# Problem requirements:
Exact repetition of the data below is required.

Data records
________________________

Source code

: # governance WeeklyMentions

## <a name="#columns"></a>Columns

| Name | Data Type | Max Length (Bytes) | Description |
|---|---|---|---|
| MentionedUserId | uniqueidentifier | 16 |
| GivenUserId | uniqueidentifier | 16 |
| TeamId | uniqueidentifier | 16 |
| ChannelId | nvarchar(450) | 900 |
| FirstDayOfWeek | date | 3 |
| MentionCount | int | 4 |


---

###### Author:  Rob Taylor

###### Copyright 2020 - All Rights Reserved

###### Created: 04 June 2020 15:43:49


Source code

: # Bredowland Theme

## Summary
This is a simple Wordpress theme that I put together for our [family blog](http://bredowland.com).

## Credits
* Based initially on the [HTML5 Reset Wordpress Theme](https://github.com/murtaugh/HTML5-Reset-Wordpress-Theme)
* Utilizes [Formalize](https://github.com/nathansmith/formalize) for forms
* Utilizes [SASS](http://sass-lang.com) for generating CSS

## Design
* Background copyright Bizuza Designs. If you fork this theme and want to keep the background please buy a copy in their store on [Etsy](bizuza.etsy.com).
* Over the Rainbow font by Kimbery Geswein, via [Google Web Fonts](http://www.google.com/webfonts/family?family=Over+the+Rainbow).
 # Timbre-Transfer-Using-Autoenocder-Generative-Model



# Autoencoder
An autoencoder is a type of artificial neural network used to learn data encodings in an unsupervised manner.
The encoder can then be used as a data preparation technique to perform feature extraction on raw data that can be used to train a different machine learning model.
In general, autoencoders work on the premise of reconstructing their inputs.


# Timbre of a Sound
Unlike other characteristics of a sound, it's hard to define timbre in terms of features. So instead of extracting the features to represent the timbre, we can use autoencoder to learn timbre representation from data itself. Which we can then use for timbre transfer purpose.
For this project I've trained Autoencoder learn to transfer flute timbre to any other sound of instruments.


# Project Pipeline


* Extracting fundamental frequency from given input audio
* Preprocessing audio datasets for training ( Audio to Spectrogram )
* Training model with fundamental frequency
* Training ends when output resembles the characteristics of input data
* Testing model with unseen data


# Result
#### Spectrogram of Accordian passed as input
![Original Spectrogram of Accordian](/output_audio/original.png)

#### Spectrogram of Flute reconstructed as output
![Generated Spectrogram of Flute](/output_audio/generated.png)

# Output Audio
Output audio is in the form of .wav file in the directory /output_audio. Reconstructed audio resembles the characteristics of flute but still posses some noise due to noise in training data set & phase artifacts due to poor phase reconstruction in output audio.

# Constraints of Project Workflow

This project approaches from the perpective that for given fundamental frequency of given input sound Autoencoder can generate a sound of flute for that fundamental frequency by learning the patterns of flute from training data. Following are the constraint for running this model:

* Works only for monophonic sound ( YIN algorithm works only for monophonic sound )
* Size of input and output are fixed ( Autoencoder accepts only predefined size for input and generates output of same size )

________________________

# Solved exercise:
Source code

: # governance WeeklyMentions

## <a name="#columns"></a>Columns

| Name | Data Type | Max Length (Bytes) | Description |
|---|---|---|---|
| MentionedUserId | uniqueidentifier | 16 |
| GivenUserId | uniqueidentifier | 16 |
| TeamId | uniqueidentifier | 16 |
| ChannelId | nvarchar(450) | 900 |
| FirstDayOfWeek | date | 3 |
| MentionCount | int | 4 |


---

###### Author:  Rob Taylor

###### Copyright 2020 - All Rights Reserved

###### Created: 04 June 2020 15:43:49


Source code

: # Bredowland Theme

## Summary
This is a simple Wordpress theme that I put together for our [family blog](http://bredowland.com).

## Credits
* Based initially on the [HTML5 Reset Wordpress Theme](https://github.com/murtaugh/HTML5-Reset-Wordpress-Theme)
* Utilizes [Formalize](https://github.com/nathansmith/formalize) for forms
* Utilizes [SASS](http://sass-lang.com) for generating CSS

## Design
* Background copyright Bizuza Designs. If you fork this theme and want to keep the background please buy a copy in their store on [Etsy](bizuza.etsy.com).
* Over the Rainbow font by Kimbery Geswein, via [Google Web Fonts](http://www.google.com/webfonts/family?family=Over+the+Rainbow).
 # Timbre-Transfer-Using-Autoenocder-Generative-Model



# Autoencoder
An autoencoder is a type of artificial neural network used to learn data encodings in an unsupervised manner.
The encoder can then be used as a data preparation technique to perform feature extraction on raw data that can be used to train a different machine learning model.
In general, autoencoders work on the premise of reconstructing their inputs.


# Timbre of a Sound
Unlike other characteristics of a sound, it's hard to define timbre in terms of features. So instead of extracting the features to represent the timbre, we can use autoencoder to learn timbre representation from data itself. Which we can then use for timbre transfer purpose.
For this project I've trained Autoencoder learn to transfer flute timbre to any other sound of instruments.


# Project Pipeline


* Extracting fundamental frequency from given input audio
* Preprocessing audio datasets for training ( Audio to Spectrogram )
* Training model with fundamental frequency
* Training ends when output resembles the characteristics of input data
* Testing model with unseen data


# Result
#### Spectrogram of Accordian passed as input
![Original Spectrogram of Accordian](/output_audio/original.png)

#### Spectrogram of Flute reconstructed as output
![Generated Spectrogram of Flute](/output_audio/generated.png)

# Output Audio
Output audio is in the form of .wav file in the directory /output_audio. Reconstructed audio resembles the characteristics of flute but still posses some noise due to noise in training data set & phase artifacts due to poor phase reconstruction in output audio.

# Constraints of Project Workflow

This project approaches from the perpective that for given fundamental frequency of given input sound Autoencoder can generate a sound of flute for that fundamental frequency by learning the patterns of flute from training data. Following are the constraint for running this model:

* Works only for monophonic sound ( YIN algorithm works only for monophonic sound )
* Size of input and output are fixed ( Autoencoder accepts only predefined size for input and generates output of same size )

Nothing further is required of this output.